Electrophysiological features were extracted from individual experimental traces using the feature extraction tool of the EBRAINS Cellular level modeling workflows,1 which uses the open-source Electrophysiological Feature Extraction Library (eFEL). For the mouse, a total of 200 traces were analyzed, using 10 different current injections. In particular, we used 6 positive injections, belonging to the protocol APwaveform, and 4 negative injections from the protocol HyperDePol. Together with the recordings previously obtained and analyzed from rats (Migliore et al., 2018), they were organized in 64 sets of recordings, with 20 neurons from mice (10 of which used in the modeling), 53 neurons from rats. For those features requiring an Action Potential threshold, a value of –20 mV was used. It should be pointed out that this threshold is different from the traditional action potential (AP) threshold calculated at the beginning of an AP. Several features require its definition, such as the action potential width (calculated at the threshold) or the spike time (calculated as the time at which there is a voltage peak within the time window defined by the threshold voltage).

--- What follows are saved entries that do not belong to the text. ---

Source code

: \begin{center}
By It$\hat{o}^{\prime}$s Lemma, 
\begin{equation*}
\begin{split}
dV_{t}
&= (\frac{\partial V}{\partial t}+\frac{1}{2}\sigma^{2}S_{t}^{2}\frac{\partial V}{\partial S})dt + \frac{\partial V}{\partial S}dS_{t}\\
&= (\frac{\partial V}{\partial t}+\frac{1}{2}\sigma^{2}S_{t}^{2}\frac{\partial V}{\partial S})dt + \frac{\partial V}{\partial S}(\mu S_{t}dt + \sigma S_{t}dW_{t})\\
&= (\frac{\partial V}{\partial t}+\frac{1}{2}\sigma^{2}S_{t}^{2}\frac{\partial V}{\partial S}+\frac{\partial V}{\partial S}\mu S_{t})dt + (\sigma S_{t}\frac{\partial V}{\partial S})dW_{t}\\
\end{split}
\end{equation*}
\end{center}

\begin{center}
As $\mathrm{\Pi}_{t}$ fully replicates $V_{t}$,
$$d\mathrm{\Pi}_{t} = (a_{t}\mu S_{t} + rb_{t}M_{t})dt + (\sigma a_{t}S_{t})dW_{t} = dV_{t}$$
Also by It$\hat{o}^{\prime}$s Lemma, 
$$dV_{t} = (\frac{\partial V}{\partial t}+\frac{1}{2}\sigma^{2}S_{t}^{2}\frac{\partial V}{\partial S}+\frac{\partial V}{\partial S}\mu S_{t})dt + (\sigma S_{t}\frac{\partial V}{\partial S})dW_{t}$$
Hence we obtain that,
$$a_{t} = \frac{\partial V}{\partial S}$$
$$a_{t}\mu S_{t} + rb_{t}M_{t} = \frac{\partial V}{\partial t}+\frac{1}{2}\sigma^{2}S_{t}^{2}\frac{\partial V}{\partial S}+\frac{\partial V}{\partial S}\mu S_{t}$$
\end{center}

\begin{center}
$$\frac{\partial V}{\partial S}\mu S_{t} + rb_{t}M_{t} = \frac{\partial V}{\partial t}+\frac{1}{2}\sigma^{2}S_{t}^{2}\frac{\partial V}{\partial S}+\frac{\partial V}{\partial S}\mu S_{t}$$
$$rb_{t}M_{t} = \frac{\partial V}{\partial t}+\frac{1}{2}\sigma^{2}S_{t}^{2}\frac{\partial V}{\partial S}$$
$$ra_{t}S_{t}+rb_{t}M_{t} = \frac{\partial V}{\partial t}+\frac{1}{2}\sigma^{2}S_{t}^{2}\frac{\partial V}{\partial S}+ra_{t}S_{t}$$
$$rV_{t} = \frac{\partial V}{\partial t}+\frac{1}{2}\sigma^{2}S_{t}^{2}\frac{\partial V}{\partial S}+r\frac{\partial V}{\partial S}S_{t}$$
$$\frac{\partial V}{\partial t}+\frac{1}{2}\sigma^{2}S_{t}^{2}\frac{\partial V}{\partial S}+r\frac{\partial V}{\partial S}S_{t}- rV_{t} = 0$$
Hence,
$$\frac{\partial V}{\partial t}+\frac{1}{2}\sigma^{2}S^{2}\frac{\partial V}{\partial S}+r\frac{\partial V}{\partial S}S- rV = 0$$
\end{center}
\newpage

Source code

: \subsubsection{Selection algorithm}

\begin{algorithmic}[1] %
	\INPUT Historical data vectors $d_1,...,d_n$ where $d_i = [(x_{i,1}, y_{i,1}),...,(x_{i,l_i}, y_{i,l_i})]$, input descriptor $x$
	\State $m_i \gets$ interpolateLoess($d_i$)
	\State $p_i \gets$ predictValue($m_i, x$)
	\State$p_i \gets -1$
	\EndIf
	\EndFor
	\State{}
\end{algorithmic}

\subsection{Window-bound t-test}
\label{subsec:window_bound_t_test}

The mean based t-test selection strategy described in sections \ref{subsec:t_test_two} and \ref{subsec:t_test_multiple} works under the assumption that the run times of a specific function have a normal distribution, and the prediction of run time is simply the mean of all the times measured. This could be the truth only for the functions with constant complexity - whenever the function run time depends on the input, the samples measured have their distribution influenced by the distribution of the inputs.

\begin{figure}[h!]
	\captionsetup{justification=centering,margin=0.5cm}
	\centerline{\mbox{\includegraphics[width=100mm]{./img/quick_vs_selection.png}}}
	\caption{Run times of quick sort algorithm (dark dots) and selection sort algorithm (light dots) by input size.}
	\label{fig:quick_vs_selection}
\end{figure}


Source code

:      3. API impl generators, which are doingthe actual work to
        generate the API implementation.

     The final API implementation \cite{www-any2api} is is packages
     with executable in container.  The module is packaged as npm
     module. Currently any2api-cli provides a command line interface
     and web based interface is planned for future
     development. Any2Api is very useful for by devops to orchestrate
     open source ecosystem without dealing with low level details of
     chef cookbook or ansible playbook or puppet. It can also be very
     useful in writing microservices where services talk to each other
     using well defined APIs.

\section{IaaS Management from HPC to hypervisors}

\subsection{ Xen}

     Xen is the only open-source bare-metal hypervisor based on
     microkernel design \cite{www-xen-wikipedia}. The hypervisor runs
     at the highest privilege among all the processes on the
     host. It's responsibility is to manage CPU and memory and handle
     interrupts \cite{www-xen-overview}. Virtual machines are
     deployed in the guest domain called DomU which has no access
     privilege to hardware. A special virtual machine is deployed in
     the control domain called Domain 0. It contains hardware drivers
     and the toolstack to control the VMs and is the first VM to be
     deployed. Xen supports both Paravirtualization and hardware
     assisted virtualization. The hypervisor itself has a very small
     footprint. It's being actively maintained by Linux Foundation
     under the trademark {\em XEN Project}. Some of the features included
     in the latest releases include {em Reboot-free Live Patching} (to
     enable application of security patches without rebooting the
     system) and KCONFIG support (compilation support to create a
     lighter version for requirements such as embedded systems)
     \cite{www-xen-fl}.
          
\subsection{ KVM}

2.6 Computational modeling

The simulations were carried out using the NEURON simulation environment [v7.7.2, (Hines and Carnevale, 1997)]. Model optimizations were performed using HPC systems, CINECA (Bologna, Italy), JSC (Juelich, Germany) or CSCS, using the open-source Blue Brain Python Optimization Library (BluePyOpt), integrated on the EBRAINS Cellular level modeling workflows (see text footnote 1) in many online use cases.

Both mouse simulations and optimizations, were implemented using a three-dimensional morphological reconstruction of the same neurons from which the corresponding traces were recorded.

Before running the cell model optimizations, Ih channel kinetic from Magee (1998), was fitted using the standard Run Fitter tool available in NEURON. The optimization was carried out simultaneously on a typical set of experimental traces and converged into a good solution, with an error lower than 0.3 mV.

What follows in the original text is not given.